覚えめでたき「王道!“いのうえ歌舞伎”」復活!
東京公演の観劇レポートが到着!!
冒頭、天海祐希と松山ケンイチが満点の星空の下に佇んでいる。ただ立つ、その行為だけでこれだけ見る者を惹き付けられる俳優が何人いるだろう。ふたりの存在感が一気に場を引き締め、観客を物語の世界へと誘っていく。今春、開幕した劇団☆新感線約1年強ぶりの本公演『蒼の乱』。原点回帰の楽しさを謳った勇壮なチャンバラ活劇は、しかし挑戦と冒険が随所に盛り込まれ、今の新感線にしか描けない最先端の作品となった。中でも松山ケンイチが放つ独特のオーラが、劇団にかつてない化学変化を巻き起こしていた。
時は平安。民衆は腐敗した朝廷に辟易し、各地で反乱の火種がくすぶっていた。朝廷と対立する常世王(平幹二朗)と大盗賊・帳の夜叉丸(早乙女太一)、新たな国づくりをめざす将門小次郎(松山ケンイチ)とその妻・蒼真(天海祐希)。1部では登場人物らの思惑が丁寧に綴られ、2部で物語が大きく動きだす。突如、反乱軍の長となった蒼真。小次郎はなぜ消えたのか、蒼真が抱える血塗られた過去とは。多くの謎をはらみつつ、有無を言わせぬ時代の空気が人々を飲み込んでいく……。

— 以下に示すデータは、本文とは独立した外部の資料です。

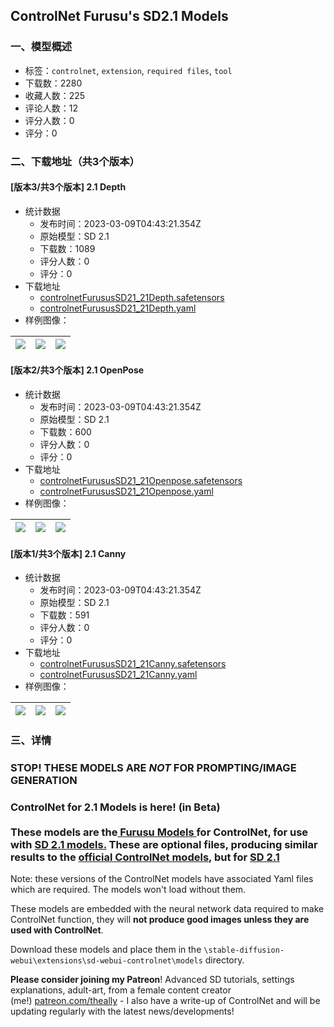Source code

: ## ControlNet Furusu's SD2.1 Models
### 一、模型概述

- 标签：`controlnet`, `extension`, `required files`, `tool`
- 下载数：2280
- 收藏人数：225
- 评论人数：12
- 评分人数：0
- 评分：0

### 二、下载地址（共3个版本）

#### [版本3/共3个版本] 2.1 Depth

- 统计数据
  - 发布时间：2023-03-09T04:43:21.354Z
  - 原始模型：SD 2.1
  - 下载数：1089
  - 评分人数：0
  - 评分：0
- 下载地址
  - [controlnetFurususSD21_21Depth.safetensors](https://civitai.com/api/download/models/20453)
  - [controlnetFurususSD21_21Depth.yaml](https://civitai.com/api/download/models/20453?type=Config&format=Other)
- 样例图像：

| <img src="https://image.civitai.com/xG1nkqKTMzGDvpLrqFT7WA/6eae67ed-e729-4611-1910-e7388ef06100/width=450/216618.jpeg" /> | <img src="https://image.civitai.com/xG1nkqKTMzGDvpLrqFT7WA/619bb3d0-709d-4e6d-49b8-b72f93680500/width=450/216617.jpeg" /> | <img src="https://image.civitai.com/xG1nkqKTMzGDvpLrqFT7WA/209cf4ac-7c9c-49ae-33b9-4e15152c6000/width=450/216616.jpeg" /> |
| ---- | ---- | ---- |

#### [版本2/共3个版本] 2.1 OpenPose

- 统计数据
  - 发布时间：2023-03-09T04:43:21.354Z
  - 原始模型：SD 2.1
  - 下载数：600
  - 评分人数：0
  - 评分：0
- 下载地址
  - [controlnetFurususSD21_21Openpose.safetensors](https://civitai.com/api/download/models/20443)
  - [controlnetFurususSD21_21Openpose.yaml](https://civitai.com/api/download/models/20443?type=Config&format=Other)
- 样例图像：

| <img src="https://image.civitai.com/xG1nkqKTMzGDvpLrqFT7WA/4779817f-535a-4502-f241-c8e7e8a63900/width=450/216560.jpeg" /> | <img src="https://image.civitai.com/xG1nkqKTMzGDvpLrqFT7WA/8b4bcd51-87a0-419a-7c5e-2e9c18b13300/width=450/216559.jpeg" /> | <img src="https://image.civitai.com/xG1nkqKTMzGDvpLrqFT7WA/cd549a14-8937-400d-4208-f11c60646100/width=450/216558.jpeg" /> |
| ---- | ---- | ---- |

#### [版本1/共3个版本] 2.1 Canny

- 统计数据
  - 发布时间：2023-03-09T04:43:21.354Z
  - 原始模型：SD 2.1
  - 下载数：591
  - 评分人数：0
  - 评分：0
- 下载地址
  - [controlnetFurususSD21_21Canny.safetensors](https://civitai.com/api/download/models/20435)
  - [controlnetFurususSD21_21Canny.yaml](https://civitai.com/api/download/models/20435?type=Config&format=Other)
- 样例图像：

| <img src="https://image.civitai.com/xG1nkqKTMzGDvpLrqFT7WA/50871c44-023c-4ac2-966d-b05eda937a00/width=450/216566.jpeg" /> | <img src="https://image.civitai.com/xG1nkqKTMzGDvpLrqFT7WA/0fb427b6-7985-409d-1893-8ab7c83fa500/width=450/216565.jpeg" /> | <img src="https://image.civitai.com/xG1nkqKTMzGDvpLrqFT7WA/e2e75861-b2db-47a0-ced1-7c02023a5100/width=450/216564.jpeg" /> |
| ---- | ---- | ---- |


### 三、详情
<h3>STOP! THESE MODELS ARE <em>NOT </em>FOR PROMPTING/IMAGE GENERATION</h3><p></p><h3>ControlNet for 2.1 Models is here! (in Beta)<br /><br />These models are the<a target="_blank" rel="ugc" href="https://huggingface.co/furusu/ControlNet"> Furusu Models </a>for ControlNet, for use with <u>SD 2.1 models.</u> These are optional files, producing similar results to the <a target="_blank" rel="ugc" href="https://civitai.com/models/9868/controlnet-pre-trained-difference-models">official ControlNet models</a>, but for <u>SD 2.1</u></h3><p></p><p>Note: these versions of the ControlNet models have associated Yaml files which are required. The models won't load without them.</p><p></p><p>These models are embedded with the neural network data required to make ControlNet function, they will <strong>not produce good images unless they are used with ControlNet</strong>.</p><p></p><p>Download these models and place them in the <code>\stable-diffusion-webui\extensions\sd-webui-controlnet\models</code> directory.</p><p></p><p><strong>Please consider joining my Patreon</strong>! Advanced SD tutorials, settings explanations, adult-art, from a female content creator (me!) <a target="_blank" rel="ugc" href="http://patreon.com/theally">patreon.com/theally</a> - I also have a write-up of ControlNet and will be updating regularly with the latest news/developments!</p>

登場と共に拍手が沸く天海は「今は将門御前!」と名乗り歌うロック調のソロナンバーが圧巻。2000人収容の大劇場が「狭い!」と感じるほどのスケール感で老若男女の視線とハートを鷲づかみ。一方の松山は若々しくも力強い声が印象的で、バカだバカだと己の行動を悔いるシーンでは「ほんと愛すべきバカだよ!」と念を押したくなるほど。ヤキモキしつつも目が離せない、人間味溢れる英雄像を体現した。また本作で珍しく笑いにも挑戦した早乙女太一は、実弟・友貴との一騎打ちが超絶すぎる。場面ごとに声色も替え、その凄みと色香に何度唸ったことか! さらに「ひきつり笑いをするほど高い山(難役)」と小次郎の親友・黒馬鬼役に挑んだ橋本じゅんや、和製ジャック・スパロウな粟根まことなど、かつてない領域に踏み込む劇団員らの勇姿からも目が離せない。そして、大トリとも言うべき平幹二朗の登場で、物語は怒涛のフィナーレへと突入する。やがて迎える結末のとき。目の前に広がる光景を前に、多くの人の血と涙の上に成り立つこの国の歴史と未来を思わずにはいられない。果てしなき空と大地と、この蒼き地球のために語り継がれるべき物語。過去から未来へ、今――!
公演は4月26日(土)まで東京・東急シアターオーブ、5月8日(木)から27日(火)まで大阪・梅田芸術劇場 メインホールにて。チケットは発売中。